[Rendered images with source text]
"""

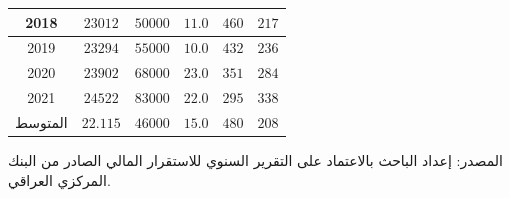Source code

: \documentclass[10pt,a4paper]{report}
\begin{document}
\begin{doublespacing}
\begin{table}[H]
{\begin{tabular}{|c|c|c|c|c|c|}
			2018           & \( 23012 \)                                                                               & \( 50000 \)                                                              & \( 11.0 \)             & \( 460 \)                                                                          & \( 217 \)                                                                          \\ \hline
			2019           & \( 23294 \)                                                                               & \( 55000 \)                                                              & \( 10.0 \)             & \( 432 \)                                                                          & \( 236 \)                                                                          \\ \hline
			2020           & \( 23902 \)                                                                               & \( 68000 \)                                                              & \( 23.0 \)             & \( 351 \)                                                                          & \( 284 \)                                                                          \\ \hline
			2021           & \( 24522 \)                                                                               & \( 83000 \)                                                              & \( 22.0 \)             & \( 295 \)                                                                          & \( 338 \)                                                                          \\ \hline
			المتوسط        & \( 22.115 \)                                                                              & \( 46000 \)                                                              & \( 15.0 \)             & \( 480 \)                                                                          & \( 208 \)                                                                          \\ \hline
		\end{tabular}
		}
	\end{table}
المصدر: إعداد الباحث بالاعتماد على التقرير السنوي للاستقرار المالي الصادر من البنك المركزي العراقي.


\end{doublespacing}
\end{document}
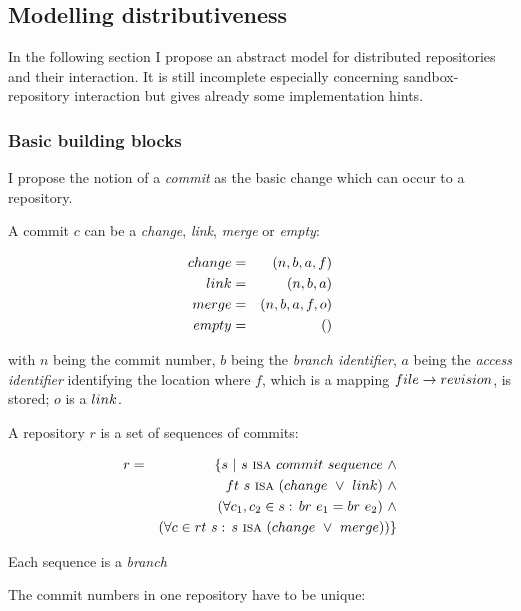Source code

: \documentclass[fleqn, german, 10pt, a4paper]{article}
\begin{document}
\subsection{Modelling distributiveness}

In the following section I propose an abstract model for distributed
repositories and their interaction. It is still incomplete
especially concerning sandbox-repository interaction but gives already
some implementation hints.

\subsubsection{Basic building blocks}

I propose the notion of a \emph{commit} as the basic change which can
occur to a repository.

A commit $c$ can be a \emph{change}, \emph{link},
\emph{merge} or \emph{empty}:

\begin{eqnarray*}
\mathnormal{change} &=& (n, b, a, f) \\
\mathnormal{link}   &=& (n, b, a) \\
\mathnormal{merge}  &=& (n, b, a, f, o) \\
\mathnormal{empty}  &=& ()
\end{eqnarray*}

with $n$ being the commit number, $b$ being the \emph{branch identifier},
$a$ being the \emph{access identifier} identifying the location where
$f$, which is a mapping
$\mathnormal{file} \rightarrow \mathnormal{revision}$, is stored; $o$
is a $\mathnormal{link}$.

A repository $r$ is a set of sequences of commits:

\begin{eqnarray*}
r &=& \{s\ |\ s \ \mbox{\textsc{isa}}\ \mathnormal{commit}\ \mathnormal{sequence} \ \wedge \\
&&    \mathnormal{ft}\ s\ \mbox{\textsc{isa}}\
      (\mathnormal{change} \ \vee \ \mathnormal{link})\ \wedge \\
&&    (\forall c_1, c_2 \in s:\, \mathnormal{br}\ e_1 = \mathnormal{br}\ e_2)\ \wedge \\
&&    (\forall c \in \mathnormal{rt}\ s:\, s\ \mbox{\textsc{isa}}\
      (\mathnormal{change} \ \vee \ \mathnormal{merge}))\}
\end{eqnarray*}

Each sequence is a \emph{branch}

The commit numbers in one repository have to be unique:
\end{document}
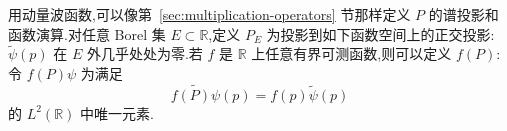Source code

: 用动量波函数,可以像第~\ref{sec:multiplication-operators} 节那样定义 \(P\) 的谱投影和函数演算.对任意 Borel 集 \(E\subset\mathbb{R}\),定义 \(P_{E}\) 为投影到如下函数空间上的正交投影:\(\widetilde\psi(p)\) 在 \(E\) 外几乎处处为零.若 \(f\) 是 \(\mathbb{R}\) 上任意有界可测函数,则可以定义 \(f(P)\):令 \(f(P)\psi\) 为满足
\[
\widetilde{f(P)\psi}(p)=f(p)\widetilde\psi(p)
\]
的 \(L^{2}(\mathbb{R})\) 中唯一元素.
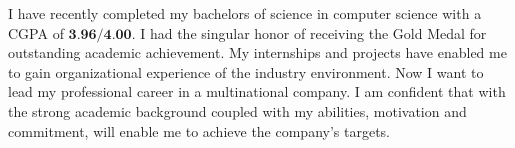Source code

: 
I have recently completed my bachelors of science in computer science with a CGPA of $\textbf{3.96/4.00}$. I had the singular honor of receiving the Gold Medal for outstanding academic achievement. My internships and projects have enabled me to gain organizational experience of the industry environment. Now I want to
lead my professional career in a multinational company. I am confident that with the strong academic background coupled with my abilities, motivation and commitment, will enable me to achieve the company's targets.

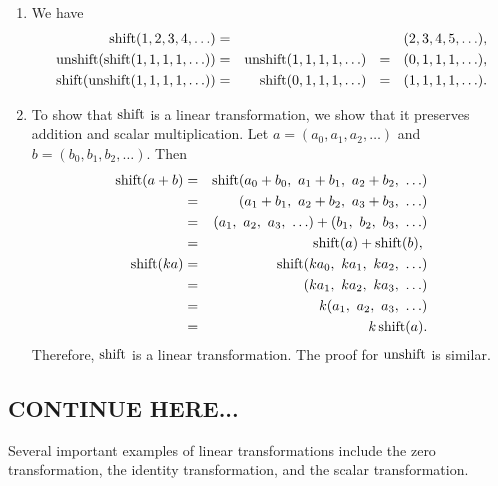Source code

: \begin{solution}
  \begin{enumialphparenastyle}
    \begin{enumerate}
    \item We have
      \begin{eqnarray*}
        \shift(1,2,3,4,\ldots)
        &=& (2,3,4,5,\ldots), \\
        \unshift(\shift(1,1,1,1,\ldots))
        &=& \unshift(1,1,1,1,\ldots)
        ~~=~~ (0,1,1,1,\ldots), \\
        \shift(\unshift(1,1,1,1,\ldots))
        &=& \shift(0,1,1,1,\ldots)
        ~~=~~ (1,1,1,1,\ldots).            
      \end{eqnarray*}
    \item To show that $\shift$ is a linear transformation, we show
      that it preserves addition and scalar multiplication. Let
      $a=(a_0,a_1,a_2,\ldots)$ and $b=(b_0,b_1,b_2,\ldots)$. Then
      \begin{eqnarray*}
        \shift(a+b) &=& \shift(a_0+b_0,~a_1+b_1,~a_2+b_2,~\ldots) \\
                    &=& (a_1+b_1,~a_2+b_2,~a_3+b_3,~\ldots) \\
                    &=& (a_1,~a_2,~a_3,~\ldots) + (b_1,~b_2,~b_3,~\ldots) \\
                    &=& \shift(a) + \shift(b),~ \\
        \shift(ka)  &=& \shift(ka_0,~ka_1,~ka_2,~\ldots) \\
                    &=& (ka_1,~ka_2,~ka_3,~\ldots) \\
                    &=& k(a_1,~a_2,~a_3,~\ldots) \\
                    &=& k\shift(a). \\
      \end{eqnarray*}
      Therefore, $\shift$ is a linear transformation. The proof for
      $\unshift$ is similar.
    \end{enumerate}
  \end{enumialphparenastyle}
\end{solution}


\subsection{CONTINUE HERE...}

Several important examples of linear transformations include the zero
transformation, the identity transformation, and the scalar
transformation.

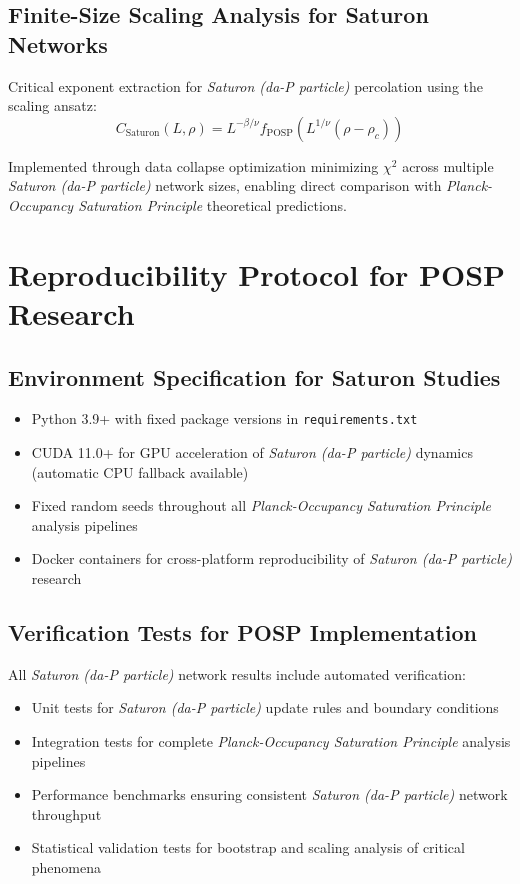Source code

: \documentclass[twocolumn,showpacs,preprintnumbers,amsmath,amssymb,prb]{revtex4-2}
\newcommand{\saturon}{\textit{Saturon (da-P particle)}}
\newcommand{\posp}{\textit{Planck-Occupancy Saturation Principle}}
\begin{document}
\subsection{Finite-Size Scaling Analysis for Saturon Networks}

Critical exponent extraction for \saturon{} percolation using the scaling ansatz:
\begin{equation}
C_{\text{Saturon}}(L, \rho) = L^{-\beta/\nu} f_{\text{POSP}}\left(L^{1/\nu}(\rho - \rho_c)\right)
\end{equation}

Implemented through data collapse optimization minimizing $\chi^2$ across multiple \saturon{} network sizes, enabling direct comparison with \posp{} theoretical predictions.

\section{Reproducibility Protocol for POSP Research}
\label{app:reproducibility}

\subsection{Environment Specification for Saturon Studies}
\begin{itemize}
\item Python 3.9+ with fixed package versions in \texttt{requirements.txt}
\item CUDA 11.0+ for GPU acceleration of \saturon{} dynamics (automatic CPU fallback available)
\item Fixed random seeds throughout all \posp{} analysis pipelines
\item Docker containers for cross-platform reproducibility of \saturon{} research
\end{itemize}

\subsection{Verification Tests for POSP Implementation}
All \saturon{} network results include automated verification:
\begin{itemize}
\item Unit tests for \saturon{} update rules and boundary conditions
\item Integration tests for complete \posp{} analysis pipelines  
\item Performance benchmarks ensuring consistent \saturon{} network throughput
\item Statistical validation tests for bootstrap and scaling analysis of critical phenomena
\end{itemize}
\end{document}
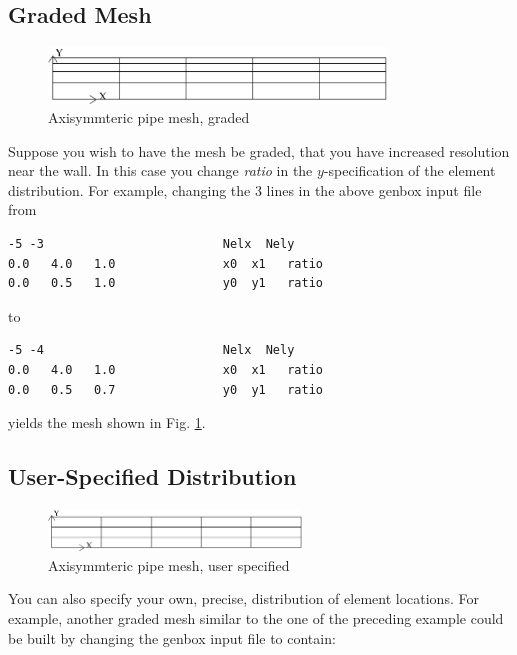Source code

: \subsection{Graded Mesh}
\begin{figure}
\centering
\includegraphics[width=0.8\textwidth]{Figs/mesh_axi2}
\caption{Axisymmteric pipe mesh, graded}
\label{fig:mesh_axi2}
\end{figure}

Suppose you wish to have the mesh be graded,
that you have increased resolution near the wall.
In this case you change {\em ratio} in the \(y\)-specification
of the element distribution.  For example, changing the 3 lines
in the above genbox input file from

\begin{verbatim}
-5 -3                         Nelx  Nely
0.0   4.0   1.0               x0  x1   ratio
0.0   0.5   1.0               y0  y1   ratio
\end{verbatim}

\noindent
to

\begin{verbatim}
-5 -4                         Nelx  Nely
0.0   4.0   1.0               x0  x1   ratio
0.0   0.5   0.7               y0  y1   ratio
\end{verbatim}

\noindent
yields the mesh shown in Fig. \ref{fig:mesh_axi2}.


\subsection{User-Specified Distribution}
\begin{figure}
\centering
\includegraphics[width=0.6\textwidth]{Figs/mesh_axi1}
\caption{Axisymmteric pipe mesh, user specified}
\label{fig:mesh_axi1}
\end{figure}

You can also specify your own, precise, distribution of element
locations.   For example, another graded mesh similar to the
one of the preceding example could be built by changing the
genbox input file to contain:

"""

▶ What is required
All lines above in which the word "have" occurs should be identified and copied.

▶ Exercise result
The commit numbers in one repository have to be unique:
I have recently completed my bachelors of science in computer science with a CGPA of $\textbf{3.96/4.00}$. I had the singular honor of receiving the Gold Medal for outstanding academic achievement. My internships and projects have enabled me to gain organizational experience of the industry environment. Now I want to
    \item We have
Suppose you wish to have the mesh be graded,
that you have increased resolution near the wall.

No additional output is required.